La déco bouge, le design avance, la maison évolue… Telle est la philosophie de Rip Hopkins et de Godefroy de Virieu, deux jeunes créateurs d’objets décoiffants.

Ensemble, l’Anglais Rip Hopkins et le Français Godefroy de Virieu, ont à peine un demi-siècle. Ils se sont croisés en France, à l’Ecole nationale supérieure de création industrielle, un lieu ouvert à tous les courants, toutes les expériences, toutes les créativités. En 1998, ils décrochent leur diplôme avec les félicitations du jury. Pendant deux ans, chacun va de son côté : photo et cinéma pour Rip, scénographie et muséographie pour Godefroy. Ils se retrouvent au tournant du siècle et décident de jouer à quatre mains, en mettant en commun ce qu’ils ont dans leurs bagages. Même goût pour l’aventure, l’engagement citoyen, l’écologie, même envie d’autre chose, autrement. Une de leurs idées?  » Donner une impulsion nouvelle à l’artisanat en trouvant de nouvelles applications, imaginer d’autres moyens d’utiliser la matière, de la façonner au plus juste… « .

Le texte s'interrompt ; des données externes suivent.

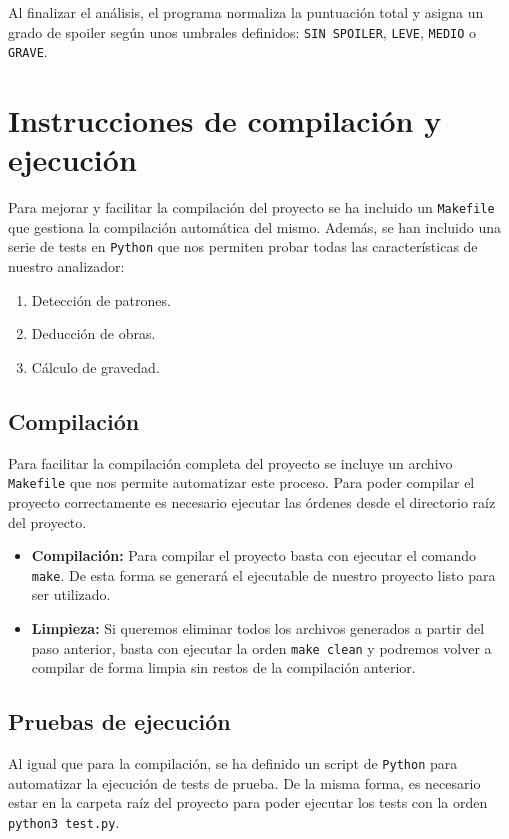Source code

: \documentclass{article}
\begin{document}
Al finalizar el análisis, el programa normaliza la puntuación total y asigna un grado de spoiler según unos umbrales definidos: \texttt{SIN SPOILER}, \texttt{LEVE}, \texttt{MEDIO} o \texttt{GRAVE}.

\newpage




\section{Instrucciones de compilación y ejecución}

Para mejorar y facilitar la compilación del proyecto se ha incluido un \texttt{Makefile} que gestiona la compilación automática del mismo. Además, se han incluido una serie de tests en \texttt{Python} que nos permiten probar todas las características de nuestro analizador:
\begin{enumerate}
    \item Detección de patrones.
    \item Deducción de obras.
    \item Cálculo de gravedad.
\end{enumerate}

\subsection{Compilación}
Para facilitar la compilación completa del proyecto se incluye un archivo \texttt{Makefile} que nos permite automatizar este proceso. Para poder compilar el proyecto correctamente es necesario ejecutar las órdenes desde el directorio raíz del proyecto.

\begin{itemize}
    \item \textbf{Compilación:} Para compilar el proyecto basta con ejecutar el comando \texttt{make}. De esta forma se generará el ejecutable de nuestro proyecto listo para ser utilizado.
    \item \textbf{Limpieza:} Si queremos eliminar todos los archivos generados a partir del paso anterior, basta con ejecutar la orden \texttt{make clean} y podremos volver a compilar de forma limpia sin restos de la compilación anterior.
\end{itemize}

\subsection{Pruebas de ejecución}
Al igual que para la compilación, se ha definido un script de \texttt{Python} para automatizar la ejecución de tests de prueba. De la misma forma, es necesario estar en la carpeta raíz del proyecto para poder ejecutar los tests con la orden \texttt{python3 test.py}.
\end{document}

Premier essai : le produit le plus basique qui soit, le savon de Marseille. Avant la Seconde Guerre mondiale, il y avait encore quelque trois cents savonniers en France. Il n’en subsiste plus que trois, dont le fameux Marius Fabre, à Salon-de-Provence. C’est avec lui que les duettistes vont concevoir la gamme  » Aquamanile « . Il y a un hic avec le savon: ça coule, ça colle, ça devient gluant et mou, ça se dissout… Leur trouvaille? Simple et judicieuse : poser le savon sur une brosse. Il suffisait d’y penser. Second problème à résoudre : le sel, qui s’agglomère, se gâte et se gâche dans son emballage traditionnel. Ils viennent de proposer un concept ingénieux aux producteurs de Guérande. Leur démarche créative, méthodique, peut s’appliquer à toutes sortes de matériaux. Ils cherchent, ils tâtonnent, ils trouvent. Avec toujours ce même désir de rendre le produit plus efficace, plus fonctionnel, plus séduisant dans sa peau de savon, de sel, de riz, de brique, de papier d’Arménie, de plastique ou de cuir…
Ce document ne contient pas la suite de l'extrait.